Massive kudos to the
WS-Addressing WG
(in particular
Dave Orchard)
for agreeing to
drop reference properties
from the
WS-Addressing specification!!
This addresses the most
major(!) concern
I had with the specification, and leaves EPRs as a means for bundling a URI
with some state; cookies meet XML, as it were.
This decision means that a by-the-book EPR will contain only a single resource-identifying
data element; a URI. In other words, the WG is adopting the
REST
constraint of a
single resource-identifying data element.
More concretely, it means that Web services will actually be encouraging
the use of URIs for identifying things, rather than the old practice of
using them as
dispatch points
behind which countless resources were hidden. This is HUGE,
because in my experience, once you’ve adopted URIs, the use of http URIs and therefore HTTP
(buh bye protocol independence) just naturally follow due to the massive
network effects of the Web.
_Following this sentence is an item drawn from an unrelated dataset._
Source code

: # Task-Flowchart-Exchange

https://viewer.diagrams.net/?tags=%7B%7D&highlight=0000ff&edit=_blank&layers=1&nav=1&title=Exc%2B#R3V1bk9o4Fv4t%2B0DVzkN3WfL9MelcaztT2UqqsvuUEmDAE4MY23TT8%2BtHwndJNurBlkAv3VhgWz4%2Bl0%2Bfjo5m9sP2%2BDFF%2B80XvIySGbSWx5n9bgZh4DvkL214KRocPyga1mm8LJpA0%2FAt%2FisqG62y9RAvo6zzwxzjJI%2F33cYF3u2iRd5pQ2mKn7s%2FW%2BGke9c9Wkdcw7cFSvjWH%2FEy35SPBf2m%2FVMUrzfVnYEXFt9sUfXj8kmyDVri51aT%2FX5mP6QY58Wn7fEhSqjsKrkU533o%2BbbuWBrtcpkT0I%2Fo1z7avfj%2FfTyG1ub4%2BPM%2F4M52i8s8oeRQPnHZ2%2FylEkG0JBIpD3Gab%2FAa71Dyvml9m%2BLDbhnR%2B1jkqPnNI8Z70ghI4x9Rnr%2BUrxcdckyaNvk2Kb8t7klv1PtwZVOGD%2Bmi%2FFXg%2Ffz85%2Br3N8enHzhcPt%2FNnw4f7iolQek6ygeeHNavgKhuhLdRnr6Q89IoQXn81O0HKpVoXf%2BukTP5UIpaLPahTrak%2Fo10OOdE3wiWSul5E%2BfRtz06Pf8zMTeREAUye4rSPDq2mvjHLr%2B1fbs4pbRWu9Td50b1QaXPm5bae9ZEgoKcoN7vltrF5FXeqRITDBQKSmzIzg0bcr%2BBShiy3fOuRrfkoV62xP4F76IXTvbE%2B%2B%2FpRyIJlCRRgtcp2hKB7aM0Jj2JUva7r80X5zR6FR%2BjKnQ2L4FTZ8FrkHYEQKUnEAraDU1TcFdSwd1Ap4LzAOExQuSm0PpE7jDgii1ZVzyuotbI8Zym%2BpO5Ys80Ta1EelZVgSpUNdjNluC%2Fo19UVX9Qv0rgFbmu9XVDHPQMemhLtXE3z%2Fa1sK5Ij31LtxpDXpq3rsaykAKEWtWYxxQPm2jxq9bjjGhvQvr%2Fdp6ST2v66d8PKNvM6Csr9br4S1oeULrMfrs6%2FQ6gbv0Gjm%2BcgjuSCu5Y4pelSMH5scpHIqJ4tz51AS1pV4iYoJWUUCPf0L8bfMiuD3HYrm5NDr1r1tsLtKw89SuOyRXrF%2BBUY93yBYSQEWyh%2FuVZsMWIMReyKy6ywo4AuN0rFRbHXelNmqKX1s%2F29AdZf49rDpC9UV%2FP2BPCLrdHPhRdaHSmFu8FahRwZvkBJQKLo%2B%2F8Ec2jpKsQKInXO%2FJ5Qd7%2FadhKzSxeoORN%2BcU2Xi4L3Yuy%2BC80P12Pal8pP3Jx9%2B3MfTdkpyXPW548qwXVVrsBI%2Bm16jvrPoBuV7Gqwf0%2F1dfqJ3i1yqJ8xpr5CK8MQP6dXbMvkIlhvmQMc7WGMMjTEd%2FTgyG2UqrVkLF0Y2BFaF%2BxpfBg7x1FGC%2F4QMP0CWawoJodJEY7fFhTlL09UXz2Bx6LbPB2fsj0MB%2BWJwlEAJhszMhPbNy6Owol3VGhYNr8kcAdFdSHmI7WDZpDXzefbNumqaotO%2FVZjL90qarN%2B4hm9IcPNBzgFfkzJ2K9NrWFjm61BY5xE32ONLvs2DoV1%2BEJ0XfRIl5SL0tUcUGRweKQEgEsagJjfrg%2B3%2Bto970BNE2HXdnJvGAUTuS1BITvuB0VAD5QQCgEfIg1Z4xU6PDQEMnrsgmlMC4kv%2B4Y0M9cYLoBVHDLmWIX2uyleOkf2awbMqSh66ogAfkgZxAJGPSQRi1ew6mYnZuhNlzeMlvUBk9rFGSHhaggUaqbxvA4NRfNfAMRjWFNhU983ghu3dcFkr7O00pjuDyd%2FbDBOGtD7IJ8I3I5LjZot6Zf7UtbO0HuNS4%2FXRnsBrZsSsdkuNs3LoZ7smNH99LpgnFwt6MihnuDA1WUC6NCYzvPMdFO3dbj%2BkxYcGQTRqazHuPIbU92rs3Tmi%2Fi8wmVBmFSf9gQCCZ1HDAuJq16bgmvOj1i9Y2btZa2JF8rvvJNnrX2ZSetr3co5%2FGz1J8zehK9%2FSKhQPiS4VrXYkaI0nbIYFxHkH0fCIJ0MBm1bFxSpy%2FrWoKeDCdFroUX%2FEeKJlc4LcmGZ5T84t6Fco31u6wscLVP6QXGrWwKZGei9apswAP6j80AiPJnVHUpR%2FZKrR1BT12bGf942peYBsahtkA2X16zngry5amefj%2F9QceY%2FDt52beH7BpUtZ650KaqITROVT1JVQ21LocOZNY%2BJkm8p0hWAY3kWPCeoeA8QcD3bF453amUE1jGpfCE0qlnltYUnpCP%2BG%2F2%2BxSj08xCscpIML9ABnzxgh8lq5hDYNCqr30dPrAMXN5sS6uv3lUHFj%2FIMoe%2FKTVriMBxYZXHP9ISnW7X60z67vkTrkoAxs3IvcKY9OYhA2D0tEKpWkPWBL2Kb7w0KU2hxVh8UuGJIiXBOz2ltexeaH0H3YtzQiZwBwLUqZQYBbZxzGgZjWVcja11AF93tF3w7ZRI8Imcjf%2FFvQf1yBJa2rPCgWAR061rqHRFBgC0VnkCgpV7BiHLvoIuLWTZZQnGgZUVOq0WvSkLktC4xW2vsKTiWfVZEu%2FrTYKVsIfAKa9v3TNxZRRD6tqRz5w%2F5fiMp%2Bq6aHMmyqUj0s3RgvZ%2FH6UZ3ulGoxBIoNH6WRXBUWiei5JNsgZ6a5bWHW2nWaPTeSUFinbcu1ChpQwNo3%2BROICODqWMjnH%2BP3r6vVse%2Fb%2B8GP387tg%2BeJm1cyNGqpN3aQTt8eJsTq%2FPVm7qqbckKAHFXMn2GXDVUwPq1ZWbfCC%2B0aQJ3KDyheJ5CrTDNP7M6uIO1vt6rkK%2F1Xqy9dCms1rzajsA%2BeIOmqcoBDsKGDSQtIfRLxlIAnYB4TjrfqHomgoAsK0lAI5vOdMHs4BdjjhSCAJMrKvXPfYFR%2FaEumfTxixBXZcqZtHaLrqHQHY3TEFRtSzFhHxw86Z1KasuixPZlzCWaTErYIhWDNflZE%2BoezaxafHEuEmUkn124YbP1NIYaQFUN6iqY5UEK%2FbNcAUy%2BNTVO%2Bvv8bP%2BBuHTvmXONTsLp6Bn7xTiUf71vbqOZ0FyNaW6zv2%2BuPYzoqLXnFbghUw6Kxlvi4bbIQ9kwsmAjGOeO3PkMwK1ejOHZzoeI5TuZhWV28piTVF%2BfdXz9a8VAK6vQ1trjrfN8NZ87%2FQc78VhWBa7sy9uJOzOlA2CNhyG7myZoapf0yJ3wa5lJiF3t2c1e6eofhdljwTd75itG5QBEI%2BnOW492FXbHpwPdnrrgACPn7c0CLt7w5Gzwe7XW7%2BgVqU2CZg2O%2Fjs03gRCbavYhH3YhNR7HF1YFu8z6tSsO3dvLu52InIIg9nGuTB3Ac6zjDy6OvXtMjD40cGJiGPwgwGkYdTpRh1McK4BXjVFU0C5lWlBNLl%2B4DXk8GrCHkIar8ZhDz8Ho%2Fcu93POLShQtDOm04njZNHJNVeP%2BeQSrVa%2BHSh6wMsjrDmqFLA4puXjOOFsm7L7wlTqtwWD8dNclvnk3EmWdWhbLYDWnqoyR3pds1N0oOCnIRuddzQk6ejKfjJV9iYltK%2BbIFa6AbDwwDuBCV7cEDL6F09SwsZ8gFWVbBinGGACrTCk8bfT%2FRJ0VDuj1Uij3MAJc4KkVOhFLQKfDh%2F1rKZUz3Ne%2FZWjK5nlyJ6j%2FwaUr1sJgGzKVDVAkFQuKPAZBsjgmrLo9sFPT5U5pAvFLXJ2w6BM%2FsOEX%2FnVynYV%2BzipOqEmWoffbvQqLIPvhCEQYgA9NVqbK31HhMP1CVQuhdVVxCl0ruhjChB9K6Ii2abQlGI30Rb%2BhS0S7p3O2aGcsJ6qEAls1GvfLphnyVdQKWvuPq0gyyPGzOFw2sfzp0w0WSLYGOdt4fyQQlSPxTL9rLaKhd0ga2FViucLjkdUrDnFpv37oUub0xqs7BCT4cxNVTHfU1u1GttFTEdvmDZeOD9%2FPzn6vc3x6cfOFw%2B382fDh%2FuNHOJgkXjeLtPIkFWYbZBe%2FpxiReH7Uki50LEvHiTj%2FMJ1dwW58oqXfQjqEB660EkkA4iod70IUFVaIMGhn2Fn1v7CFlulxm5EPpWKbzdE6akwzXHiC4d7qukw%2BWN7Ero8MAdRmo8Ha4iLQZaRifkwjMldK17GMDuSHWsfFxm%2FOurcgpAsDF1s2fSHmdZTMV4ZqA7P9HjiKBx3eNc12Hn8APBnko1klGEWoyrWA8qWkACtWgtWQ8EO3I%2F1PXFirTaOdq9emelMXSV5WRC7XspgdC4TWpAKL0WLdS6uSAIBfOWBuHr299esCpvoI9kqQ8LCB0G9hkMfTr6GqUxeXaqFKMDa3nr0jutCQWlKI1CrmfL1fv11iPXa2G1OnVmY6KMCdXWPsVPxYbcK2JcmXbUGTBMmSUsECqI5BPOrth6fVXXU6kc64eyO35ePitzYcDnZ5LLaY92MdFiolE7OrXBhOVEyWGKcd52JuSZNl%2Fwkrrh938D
The use of
“hypermedia as the engine of application state”
is the next obvious constraint for adoption after that.
It’s possible that with this decision, Web services might have just stepped inside the Web’s
Schwarzschild Radius.
Stay tuned.
“So any signs that “tag spam” has started yet?” Yup, I spotted one last October, IIRC – a single posting with a bazillion tags. Reported it, and it was removed. Haven’t seen it since.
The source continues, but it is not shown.